Nella notte fra il 6 e il 7 novembre, prosegue, “i turchi hanno bombardato la nostra montagna, sei missili sono caduti poco distanti il villaggio e hanno provocato un’onda simile a un terremoto”. La pioggia di ordigni ha interessato “anche un altro villaggio cristiano della zona”, in oltre un anno “è la prima volta che colpiscono qui vicino”. Per questo nei giorni scorsi “alcune famiglie si sono spostate verso le città” di Zakho, Dohuk, Erbil, poi hanno fatto ritorno ma i raid aerei “stanno continuando nell’altro versante”. 

Anche durante l’intervista p. Samir dice di sentire il rumore dei droni turchi che pattugliano l’area alla ricerca di nascondigli da colpire nella notte o di guerriglieri impegnati in operazioni di trasferimento di mezzi. I raid hanno pesanti conseguenze sulla popolazione, perché chi ha terreni “non vuole coltivarli per non correre il rischio di essere colpito, perché scambiato per un miliziano. Lo stesso vale per quanti hanno fabbriche: sono sempre di più quelle abbandonate. Pure il turismo si è fermato, dopo una stagione estiva positiva. Troppo alta la paura di essere colpiti, con le inevitabili conseguenze per ristoranti, alberghi e altri attività che stavano ripartendo dopo il Covid-19”. 

“Anziani e bambini hanno paura - confessa p. Samir - come bombardamenti siamo tornati al 2003, al tempo buio della guerra. I guerriglieri del Pkk sono presenti lungo una fascia che va dalle nostre montagne a Sinjar, al confine con la Siria, e non sarà facile colpirli, perché sono sempre in movimento”. Il virus delle bombe, osserva, “ci fa da sempre compagnia e oggi è tornato a incidere anche il coronavirus: ogni settimana muoiono due o tre persone della nostra zona, la copertura vaccinale nella mia parrocchia è attorno al 60% e in altre zone ancora più bassa. Vi è paura e diffidenza, alimentata anche da fake news su pericolosità o inefficacia che circolano in rete”.

P. Samir è fra i principali beneficiari della campagna di AsiaNews “Adotta un cristiano di Mosul”. Archiviata la lotta contro lo Stato islamico (SI, ex Isis), dichiarato sconfitto almeno sul piano militare oltre tre anni fa “ma la cui mentalità è ancora diffusa”, ad oggi restano i problemi degli sfollati che spesso non dispongono nemmeno delle risorse di base per sopravvivere o si trovano a fare i conti con le ulteriori difficoltà provocate dalla pandemia. I problemi legati alle elezioni politiche a Baghdad hanno dei riflessi anche nel Kurdistan “dove i prezzi sono aumentati, dalla benzina al kerosene per il riscaldamento, ai generi alimentari, poi ci sono persone che non ricevono lo stipendio da tre mesi e la situazione resta instabile”. 

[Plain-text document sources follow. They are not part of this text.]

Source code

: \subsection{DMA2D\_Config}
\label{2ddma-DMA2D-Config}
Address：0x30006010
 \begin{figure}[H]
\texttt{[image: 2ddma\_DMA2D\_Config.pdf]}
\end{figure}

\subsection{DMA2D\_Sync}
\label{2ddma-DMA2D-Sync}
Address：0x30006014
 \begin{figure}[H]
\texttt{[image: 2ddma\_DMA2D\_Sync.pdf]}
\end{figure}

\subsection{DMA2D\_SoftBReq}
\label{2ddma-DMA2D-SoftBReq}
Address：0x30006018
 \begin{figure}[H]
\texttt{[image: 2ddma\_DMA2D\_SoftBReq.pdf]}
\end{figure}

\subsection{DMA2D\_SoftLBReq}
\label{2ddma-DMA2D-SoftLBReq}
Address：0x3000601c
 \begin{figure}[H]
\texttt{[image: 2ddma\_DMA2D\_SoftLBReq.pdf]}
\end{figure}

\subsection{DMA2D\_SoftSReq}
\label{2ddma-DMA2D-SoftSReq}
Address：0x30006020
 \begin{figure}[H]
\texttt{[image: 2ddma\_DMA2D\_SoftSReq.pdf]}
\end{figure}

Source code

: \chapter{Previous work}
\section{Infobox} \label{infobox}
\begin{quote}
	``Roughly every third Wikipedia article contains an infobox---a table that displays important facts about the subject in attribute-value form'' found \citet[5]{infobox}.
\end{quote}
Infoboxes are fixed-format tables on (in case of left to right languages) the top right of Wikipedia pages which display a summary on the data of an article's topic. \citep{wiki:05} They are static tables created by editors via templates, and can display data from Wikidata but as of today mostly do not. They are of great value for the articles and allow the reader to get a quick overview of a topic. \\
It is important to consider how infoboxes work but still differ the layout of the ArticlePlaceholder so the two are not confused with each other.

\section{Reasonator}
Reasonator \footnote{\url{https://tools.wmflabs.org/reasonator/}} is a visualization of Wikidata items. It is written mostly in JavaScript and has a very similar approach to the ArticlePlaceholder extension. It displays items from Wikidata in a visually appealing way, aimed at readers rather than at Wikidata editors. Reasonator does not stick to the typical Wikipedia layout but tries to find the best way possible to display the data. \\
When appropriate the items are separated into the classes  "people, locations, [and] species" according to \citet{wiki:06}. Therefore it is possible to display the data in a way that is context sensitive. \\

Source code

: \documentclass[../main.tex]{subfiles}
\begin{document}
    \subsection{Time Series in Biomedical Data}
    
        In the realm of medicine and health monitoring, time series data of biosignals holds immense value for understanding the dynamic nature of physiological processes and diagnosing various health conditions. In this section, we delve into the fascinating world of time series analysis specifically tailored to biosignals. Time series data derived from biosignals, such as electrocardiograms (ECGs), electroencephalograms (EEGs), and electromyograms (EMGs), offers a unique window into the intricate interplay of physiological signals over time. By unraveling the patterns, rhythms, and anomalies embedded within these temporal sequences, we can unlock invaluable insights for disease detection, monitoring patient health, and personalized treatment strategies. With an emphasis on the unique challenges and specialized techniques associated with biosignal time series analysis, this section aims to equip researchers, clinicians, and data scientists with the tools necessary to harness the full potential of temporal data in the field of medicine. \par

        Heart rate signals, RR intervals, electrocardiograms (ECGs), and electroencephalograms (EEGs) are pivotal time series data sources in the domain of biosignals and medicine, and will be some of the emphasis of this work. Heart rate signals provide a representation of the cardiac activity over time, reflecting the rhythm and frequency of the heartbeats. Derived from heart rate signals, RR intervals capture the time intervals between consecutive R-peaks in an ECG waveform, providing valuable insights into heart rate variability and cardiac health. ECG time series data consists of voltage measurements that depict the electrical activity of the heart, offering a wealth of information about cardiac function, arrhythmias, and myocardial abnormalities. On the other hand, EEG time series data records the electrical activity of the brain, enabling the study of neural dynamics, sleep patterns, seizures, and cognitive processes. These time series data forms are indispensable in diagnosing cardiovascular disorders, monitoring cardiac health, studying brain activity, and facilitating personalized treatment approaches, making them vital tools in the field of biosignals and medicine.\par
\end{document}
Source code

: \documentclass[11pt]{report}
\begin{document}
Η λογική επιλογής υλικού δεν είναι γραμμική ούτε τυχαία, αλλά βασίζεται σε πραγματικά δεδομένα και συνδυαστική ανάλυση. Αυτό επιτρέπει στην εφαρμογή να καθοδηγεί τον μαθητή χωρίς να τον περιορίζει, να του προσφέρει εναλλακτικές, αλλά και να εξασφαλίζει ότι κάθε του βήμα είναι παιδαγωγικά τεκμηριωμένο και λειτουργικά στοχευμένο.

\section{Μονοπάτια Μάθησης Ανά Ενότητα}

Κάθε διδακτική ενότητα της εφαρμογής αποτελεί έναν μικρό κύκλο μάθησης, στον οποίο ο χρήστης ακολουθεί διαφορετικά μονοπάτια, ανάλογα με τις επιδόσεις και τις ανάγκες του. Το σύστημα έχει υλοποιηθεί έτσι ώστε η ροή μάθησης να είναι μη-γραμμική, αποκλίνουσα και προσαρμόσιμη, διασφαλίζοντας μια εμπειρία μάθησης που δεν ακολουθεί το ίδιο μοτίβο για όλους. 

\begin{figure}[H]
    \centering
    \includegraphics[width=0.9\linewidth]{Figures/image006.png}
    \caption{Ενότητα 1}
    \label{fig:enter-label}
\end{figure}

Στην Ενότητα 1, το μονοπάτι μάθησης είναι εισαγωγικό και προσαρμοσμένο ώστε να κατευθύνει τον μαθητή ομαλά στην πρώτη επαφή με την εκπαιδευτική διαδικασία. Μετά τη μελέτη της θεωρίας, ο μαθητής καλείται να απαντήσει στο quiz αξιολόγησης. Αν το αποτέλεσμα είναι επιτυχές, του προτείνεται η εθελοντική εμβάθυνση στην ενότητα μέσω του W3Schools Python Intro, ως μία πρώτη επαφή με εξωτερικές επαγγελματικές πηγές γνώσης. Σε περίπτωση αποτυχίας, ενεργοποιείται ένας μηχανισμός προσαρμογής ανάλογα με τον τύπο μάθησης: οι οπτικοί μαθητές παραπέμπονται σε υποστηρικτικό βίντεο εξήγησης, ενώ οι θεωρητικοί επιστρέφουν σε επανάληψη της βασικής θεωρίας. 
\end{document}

Come Chiesa irachena, sottolinea p. Samir, proseguono le iniziative di carità fra le quali “l’acquisto di cibo, benzina e denaro per sostenere la famiglie più bisognose della zona e quelle di profughi arabi e curdi, cristiani e musulmani, che qui hanno trovato accoglienza. Io ho ancora oggi 35 famiglie siriane che, dal 2013, contano sul nostro sostegno”. Ecco perché il sacerdote rilancia la campagna di AsiaNews e invita chi può a continuare a donare, e aiutare. “In questo tempo difficile - conclude - ogni comunità ha le proprie difficoltà, ma non dobbiamo restare indifferenti ai bisogni. Ogni minima donazione è un bene prezioso per le nostre famiglie e per i profughi in difficoltà… e senza aiuti è difficile continuare quest’opera”.